1) Regulatory risk combined with competitive threats came back to haunt investors in the Royal Mail. It posted a decent set of first annual results since the float. But it also saw the chief executive Moya Green warning that if competitors were allowed to continue to cherry pick direct services while Royal Mail has to deliver six days a week everywhere it may not be able to maintain profitability margins set by the regulator. More significantly still she put a number on it, £200 million in 2017/2018. Shares tumbled. A further sting came when Capita Asset Services warned that there were better dividend prospects elsewhere in the market.

2) BlackRock, the biggest shareholder in AstraZeneca, calls for talks at the earliest possible stage, which looks like in three months’ time. Other shareholders are clearly not so convinced. Neil Woodford saluted the firm’s resolute resistance but he is not the firm’s biggest shareholder – not yet anyway.

3) Saga lists at the lowest end of its price range of 185p, but rises a few pence in conditional trading this week. Lombard Odier has a view at to why – among other things investors’ uncertainty about how to categorise the stock. Much of its business is non-life insurance which usually trade at a lower price to earnings ratio than consumer focused stocks.

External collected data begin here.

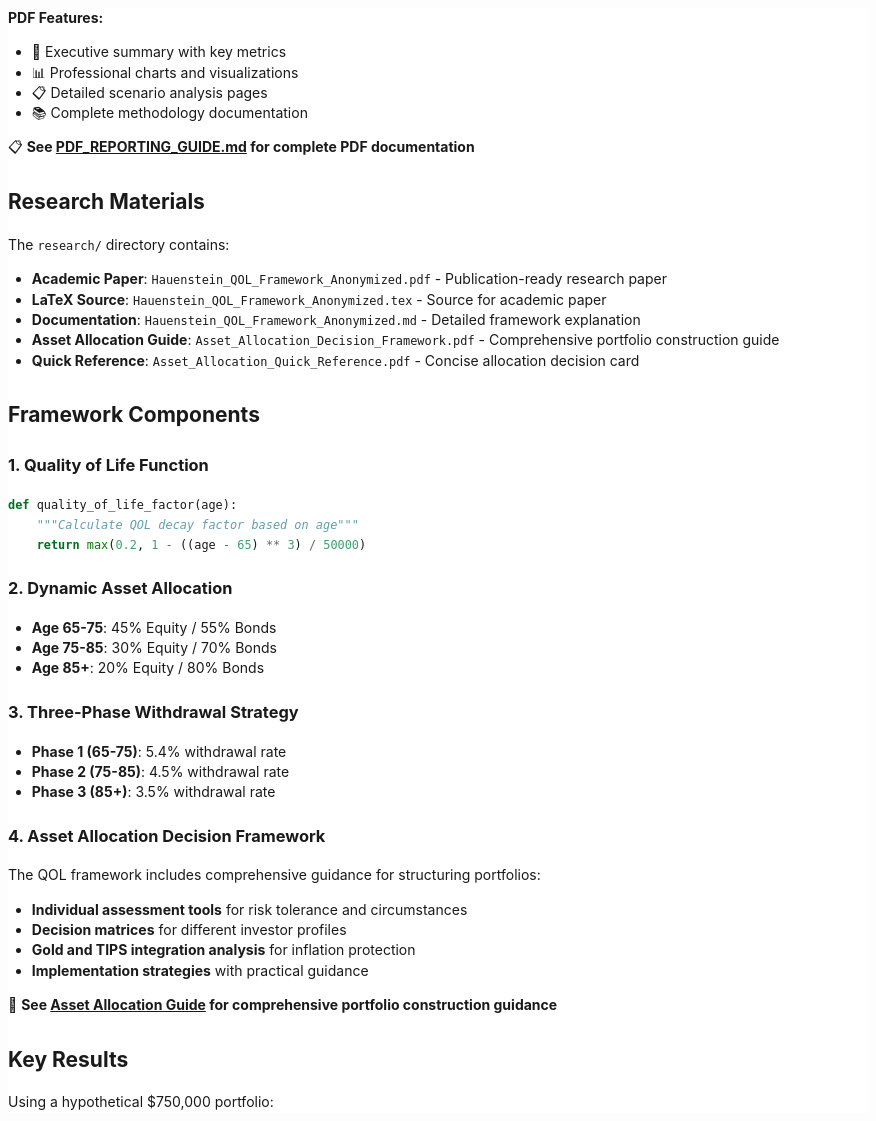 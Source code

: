 **PDF Features:**
- 📄 Executive summary with key metrics
- 📊 Professional charts and visualizations  
- 📋 Detailed scenario analysis pages
- 📚 Complete methodology documentation

📋 **See [PDF_REPORTING_GUIDE.md](PDF_REPORTING_GUIDE.md) for complete PDF documentation**

## Research Materials

The `research/` directory contains:

- **Academic Paper**: `Hauenstein_QOL_Framework_Anonymized.pdf` - Publication-ready research paper
- **LaTeX Source**: `Hauenstein_QOL_Framework_Anonymized.tex` - Source for academic paper
- **Documentation**: `Hauenstein_QOL_Framework_Anonymized.md` - Detailed framework explanation
- **Asset Allocation Guide**: `Asset_Allocation_Decision_Framework.pdf` - Comprehensive portfolio construction guide
- **Quick Reference**: `Asset_Allocation_Quick_Reference.pdf` - Concise allocation decision card

## Framework Components

### 1. Quality of Life Function
```python
def quality_of_life_factor(age):
    """Calculate QOL decay factor based on age"""
    return max(0.2, 1 - ((age - 65) ** 3) / 50000)
```

### 2. Dynamic Asset Allocation
- **Age 65-75**: 45% Equity / 55% Bonds
- **Age 75-85**: 30% Equity / 70% Bonds  
- **Age 85+**: 20% Equity / 80% Bonds

### 3. Three-Phase Withdrawal Strategy
- **Phase 1 (65-75)**: 5.4% withdrawal rate
- **Phase 2 (75-85)**: 4.5% withdrawal rate
- **Phase 3 (85+)**: 3.5% withdrawal rate

### 4. Asset Allocation Decision Framework
The QOL framework includes comprehensive guidance for structuring portfolios:
- **Individual assessment tools** for risk tolerance and circumstances
- **Decision matrices** for different investor profiles
- **Gold and TIPS integration analysis** for inflation protection
- **Implementation strategies** with practical guidance

📖 **See [Asset Allocation Guide](docs/ASSET_ALLOCATION_GUIDE.md) for comprehensive portfolio construction guidance**

## Key Results

Using a hypothetical $750,000 portfolio:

4) When will it ever end? Barclays is fined £26m for gold price fixing though it does sound as if this time it is a rogue trader who is responsible though accompanied by the usual systems flaws.

5) Henderson’s Simon Ward thinks global investors may be holding too much cash and are being too conservative given the economic signals. He also expects cyclicals to outperform. One to bear in mind when thinking about tactical asset allocation.